When the stock market crashes more than 2% on Thursday and Friday:
- It makes AT LEAST a marginal intraday new low on Monday. This makes sense. When the market crashes, some of that residual fear carries over the weekend and creeps in on Monday. That causes the market to fall from the OPEN on Monday.
- The stock market is higher next Friday vs this Friday in 4 out of 5 historical cases. This wasn’t true of October 16, 1987: it crashed the following Monday. But the Medium-Long Term Model predicted that “significant correction”, whereas it has yielded no such SELL signal this time.
- The stock market was very close to a medium term bottom AS LONG AS there wasn’t a bear market and recession. The bear market cases are irrelevant today: there is no recession today.

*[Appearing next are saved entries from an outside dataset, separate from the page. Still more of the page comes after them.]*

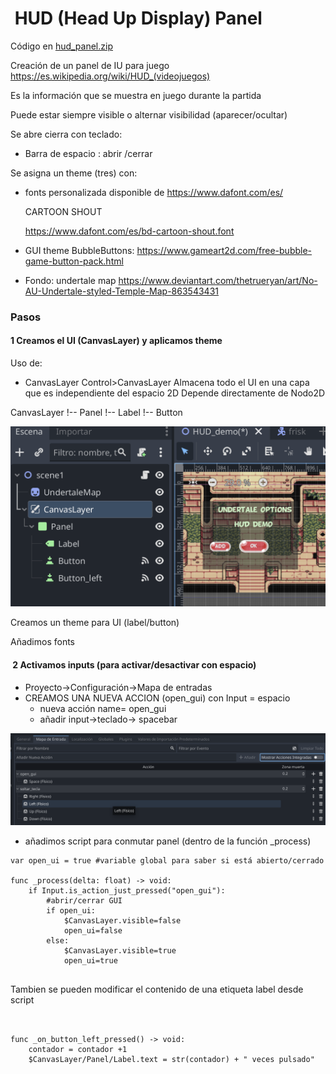 #  HUD (Head Up Display) Panel 


Código en [hud_panel.zip](hud_panel.zip)

Creación de un panel de IU para juego https://es.wikipedia.org/wiki/HUD_(videojuegos)

Es la información que se muestra en juego durante la partida 

Puede estar siempre visible o alternar visibilidad (aparecer/ocultar)


Se abre cierra con teclado:

* Barra de espacio : abrir /cerrar

Se asigna un theme (tres) con: 

- fonts personalizada  disponible de https://www.dafont.com/es/

  CARTOON SHOUT

  https://www.dafont.com/es/bd-cartoon-shout.font

- GUI theme BubbleButtons: https://www.gameart2d.com/free-bubble-game-button-pack.html

- Fondo: undertale map https://www.deviantart.com/thetrueryan/art/No-AU-Undertale-styled-Temple-Map-863543431





### Pasos 

#### 1 Creamos el UI (CanvasLayer) y aplicamos theme 




Uso de: 

* CanvasLayer
  Control>CanvasLayer
  Almacena todo el UI en una capa que es independiente del espacio 2D
  Depende directamente de Nodo2D

CanvasLayer
!-- Panel 
  !-- Label
  !-- Button 


![HUD](HUD.png)



Creamos un theme para UI (label/button)

Añadimos fonts 





####  2 Activamos inputs (para activar/desactivar con espacio)

- Proyecto->Configuración->Mapa de entradas 
- CREAMOS UNA NUEVA ACCION (open_gui) con Input = espacio
  - nueva acción name= open_gui
  - añadir input->teclado-> spacebar
 
![mapa_inputs](input_propia.png)


- añadimos script para conmutar panel (dentro de la función _process)

```
var open_ui = true #variable global para saber si está abierto/cerrado

func _process(delta: float) -> void:
	if Input.is_action_just_pressed("open_gui"):
		#abrir/cerrar GUI
		if open_ui:
			$CanvasLayer.visible=false
			open_ui=false
		else:
			$CanvasLayer.visible=true
			open_ui=true


```



Tambien se pueden modificar el contenido de una etiqueta label desde script 

```


func _on_button_left_pressed() -> void:
	contador = contador +1 
	$CanvasLayer/Panel/Label.text = str(contador) + " veces pulsado"
	

```
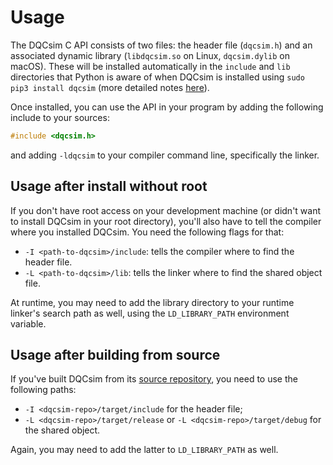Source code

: # Usage

The DQCsim C API consists of two files: the header file (`dqcsim.h`) and an
associated dynamic library (`libdqcsim.so` on Linux, `dqcsim.dylib` on macOS).
These will be installed automatically in the `include` and `lib` directories
that Python is aware of when DQCsim is installed using
`sudo pip3 install dqcsim` (more detailed notes [here](../install/index.html)).

Once installed, you can use the API in your program by adding the following
include to your sources:

```C
#include <dqcsim.h>
```

and adding `-ldqcsim` to your compiler command line, specifically the linker.

## Usage after install without root

If you don't have root access on your development machine (or didn't want to
install DQCsim in your root directory), you'll also have to tell the compiler
where you installed DQCsim. You need the following flags for that:

 - `-I <path-to-dqcsim>/include`: tells the compiler where to find the header
   file.
 - `-L <path-to-dqcsim>/lib`: tells the linker where to find the shared object
   file.

At runtime, you may need to add the library directory to your runtime linker's
search path as well, using the `LD_LIBRARY_PATH` environment variable.

## Usage after building from source

If you've built DQCsim from its
[source repository](https://github.com/qe-lab/dqcsim), you need to use
the following paths:

 - `-I <dqcsim-repo>/target/include` for the header file;
 - `-L <dqcsim-repo>/target/release` or `-L <dqcsim-repo>/target/debug` for the
   shared object.

Again, you may need to add the latter to `LD_LIBRARY_PATH` as well.
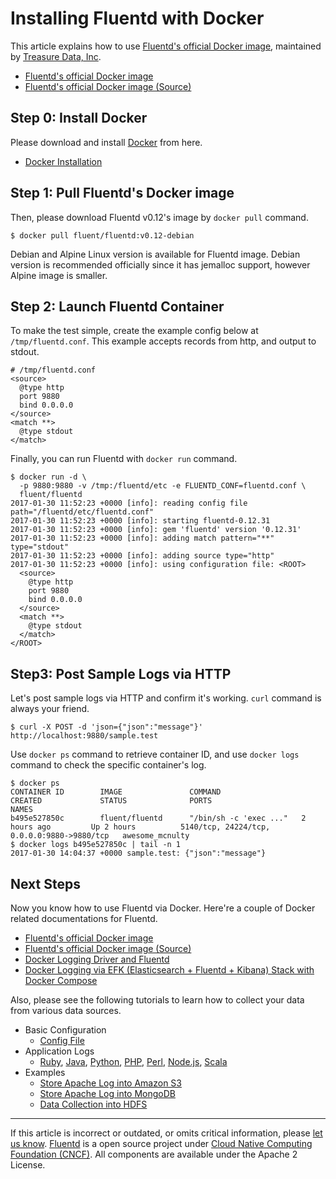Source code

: # Installing Fluentd with Docker

This article explains how to use [Fluentd's official Docker
image](https://hub.docker.com/r/fluent/fluentd/), maintained by
[Treasure Data, Inc](http://www.treasuredata.com/).

-   [Fluentd's official Docker
    image](https://hub.docker.com/r/fluent/fluentd/)
-   [Fluentd's official Docker image
    (Source)](https://github.com/fluent/fluentd-docker-image)


Step 0: Install Docker
----------------------

Please download and install [Docker](https://www.docker.com/) from here.

-   [Docker Installation](https://docs.docker.com/engine/installation/)

Step 1: Pull Fluentd's Docker image
-----------------------------------

Then, please download Fluentd v0.12's image by `docker pull` command.

``` {.CodeRay}
$ docker pull fluent/fluentd:v0.12-debian
```
Debian and Alpine Linux version is available for Fluentd image. Debian
version is recommended officially since it has jemalloc support, however
Alpine image is smaller.

Step 2: Launch Fluentd Container
--------------------------------

To make the test simple, create the example config below at
`/tmp/fluentd.conf`. This example accepts records from http, and output
to stdout.

``` {.CodeRay}
# /tmp/fluentd.conf
<source>
  @type http
  port 9880
  bind 0.0.0.0
</source>
<match **>
  @type stdout
</match>
```

Finally, you can run Fluentd with `docker run` command.

``` {.CodeRay}
$ docker run -d \
  -p 9880:9880 -v /tmp:/fluentd/etc -e FLUENTD_CONF=fluentd.conf \
  fluent/fluentd
2017-01-30 11:52:23 +0000 [info]: reading config file path="/fluentd/etc/fluentd.conf"
2017-01-30 11:52:23 +0000 [info]: starting fluentd-0.12.31
2017-01-30 11:52:23 +0000 [info]: gem 'fluentd' version '0.12.31'
2017-01-30 11:52:23 +0000 [info]: adding match pattern="**" type="stdout"
2017-01-30 11:52:23 +0000 [info]: adding source type="http"
2017-01-30 11:52:23 +0000 [info]: using configuration file: <ROOT>
  <source>
    @type http
    port 9880
    bind 0.0.0.0
  </source>
  <match **>
    @type stdout
  </match>
</ROOT>
```

Step3: Post Sample Logs via HTTP
--------------------------------

Let's post sample logs via HTTP and confirm it's working. `curl` command
is always your friend.

``` {.CodeRay}
$ curl -X POST -d 'json={"json":"message"}' http://localhost:9880/sample.test
```

Use `docker ps` command to retrieve container ID, and use `docker logs`
command to check the specific container's log.

``` {.CodeRay}
$ docker ps
CONTAINER ID        IMAGE               COMMAND                  CREATED             STATUS              PORTS                                         NAMES
b495e527850c        fluent/fluentd      "/bin/sh -c 'exec ..."   2 hours ago         Up 2 hours          5140/tcp, 24224/tcp, 0.0.0.0:9880->9880/tcp   awesome_mcnulty
$ docker logs b495e527850c | tail -n 1
2017-01-30 14:04:37 +0000 sample.test: {"json":"message"}
```

Next Steps
----------

Now you know how to use Fluentd via Docker. Here're a couple of Docker
related documentations for Fluentd.

-   [Fluentd's official Docker
    image](https://hub.docker.com/r/fluent/fluentd/)
-   [Fluentd's official Docker image
    (Source)](https://github.com/fluent/fluentd-docker-image)
-   [Docker Logging Driver and Fluentd](/articles/docker-logging.md)
-   [Docker Logging via EFK (Elasticsearch + Fluentd + Kibana) Stack
    with Docker Compose](docker-logging-efk-compose)

Also, please see the following tutorials to learn how to collect your
data from various data sources.

-   Basic Configuration
    -   [Config File](/articles/config-file.md)
-   Application Logs
    -   [Ruby](/articles/ruby.md), [Java](/articles/java.md), [Python](/articles/python.md), [PHP](/articles/php.md),
        [Perl](/articles/perl.md), [Node.js](/articles/nodejs.md), [Scala](/articles/scala.md)
-   Examples
    -   [Store Apache Log into Amazon S3](/articles/apache-to-s3.md)
    -   [Store Apache Log into MongoDB](/articles/apache-to-mongodb.md)
    -   [Data Collection into HDFS](/articles/http-to-hdfs.md)


------------------------------------------------------------------------


If this article is incorrect or outdated, or omits critical information,
please [let us know](https://github.com/fluent/fluentd-docs/issues?state=open).
[Fluentd](http://www.fluentd.org/) is a open source project under [Cloud
Native Computing Foundation (CNCF)](https://cncf.io/). All components
are available under the Apache 2 License.
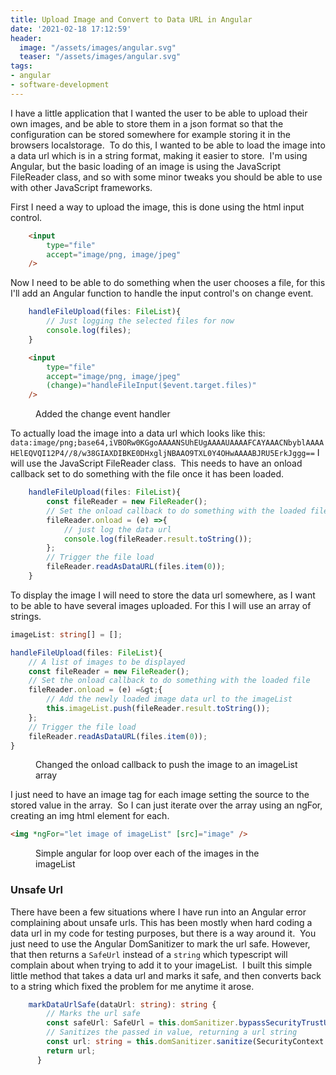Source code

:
 ```yaml
---
title: Upload Image and Convert to Data URL in Angular
date: '2021-02-18 17:12:59'
header: 
  image: "/assets/images/angular.svg"
  teaser: "/assets/images/angular.svg"
tags:
- angular
- software-development
---
```


I have a little application that I wanted the user to be able to upload their own images, and be able to store them in a json format so that the configuration can be stored somewhere for example storing it in the browsers localstorage. &nbsp;To do this, I wanted to be able to load the image into a data url which is in a string format, making it easier to store. &nbsp;I'm using Angular, but the basic loading of an image is using the JavaScript FileReader class, and so with some minor tweaks you should be able to use with other JavaScript frameworks.

First I need a way to upload the image, this is done using the html input control.
```html
    <input 
    	type="file"
    	accept="image/png, image/jpeg"
    />
```
Now I need to be able to do something when the user chooses a file, for this I'll add an Angular function to handle the input control's on change event.
```typescript
    handleFileUpload(files: FileList){
    	// Just logging the selected files for now
    	console.log(files);
    }
```

```html
	<input
		type="file"
		accept="image/png, image/jpeg"
		(change)="handleFileInput($event.target.files)"
	/>
```
<figure class="kg-card kg-code-card"><figcaption>Added the change event handler</figcaption></figure>

To actually load the image into a data url which looks like this: `data:image/png;base64,iVBORw0KGgoAAAANSUhEUgAAAAUAAAAFCAYAAACNbyblAAAAHElEQVQI12P4//8/w38GIAXDIBKE0DHxgljNBAAO9TXL0Y4OHwAAAABJRU5ErkJggg==` I will use the JavaScript FileReader class. &nbsp;This needs to have an onload callback set to do something with the file once it has been loaded.
```typescript
    handleFileUpload(files: FileList){
    	const fileReader = new FileReader();
    	// Set the onload callback to do something with the loaded file
    	fileReader.onload = (e) =>{
    		// just log the data url
    		console.log(fileReader.result.toString());
    	};
    	// Trigger the file load
    	fileReader.readAsDataURL(files.item(0));
    }
```
To display the image I will need to store the data url somewhere, as I want to be able to have several images uploaded. For this I will use an array of strings.
```typescript
imageList: string[] = [];

handleFileUpload(files: FileList){
	// A list of images to be displayed
	const fileReader = new FileReader();
    // Set the onload callback to do something with the loaded file
    fileReader.onload = (e) =&gt;{
    	// Add the newly loaded image data url to the imageList
    	this.imageList.push(fileReader.result.toString());
    };
    // Trigger the file load
    fileReader.readAsDataURL(files.item(0));
}
```
<figure class="kg-card kg-code-card"><figcaption>Changed the onload callback to push the image to an imageList array</figcaption></figure>

I just need to have an image tag for each image setting the source to the stored value in the array. &nbsp;So I can just iterate over the array using an ngFor, creating an img html element for each.

```html
<img *ngFor="let image of imageList" [src]="image" />
```
<figure class="kg-card kg-code-card"><figcaption>Simple angular for loop over each of the images in the imageList</figcaption></figure>

### Unsafe Url

There have been a few situations where I have run into an Angular error complaining about unsafe urls. This has been mostly when hard coding a data url in my code for testing purposes, but there is a way around it. &nbsp;You just need to use the Angular DomSanitizer to mark the url safe. However, that then returns a `SafeUrl` instead of a `string` which typescript will complain about when trying to add it to your imageList. &nbsp;I built this simple little method that takes a data url and marks it safe, and then converts back to a string which fixed the problem for me anytime it arose.
```typescript
    markDataUrlSafe(dataUrl: string): string {
    	// Marks the url safe
        const safeUrl: SafeUrl = this.domSanitizer.bypassSecurityTrustUrl(dataUrl);
        // Sanitizes the passed in value, returning a url string
        const url: string = this.domSanitizer.sanitize(SecurityContext.URL, safeUrl);
        return url;
      }
```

And most of those bear market cases happened near the bottom of the bear market, after the market had fallen 50%+.
The Medium-Long Term Model predicted all bear markets and all but 3 historical “significant corrections”. Could this be the 4th failure?
I don’t think so, but we’ll wait and see. This is still a “small correction”, but it’s on the big side of “small corrections”.
Regardless, I plan on sticking to the model. It’s good to avoid significant corrections when you’re using 2x or 3x leveraged ETFs (I’m using 2x leveraged S&P 500 ETF right now). But it’s the bear markets that you MUST avoid. And there are no bear market signals right now.
You have to focus on risk:reward during times like this. The market’s downside risk is limited while its upside is much higher.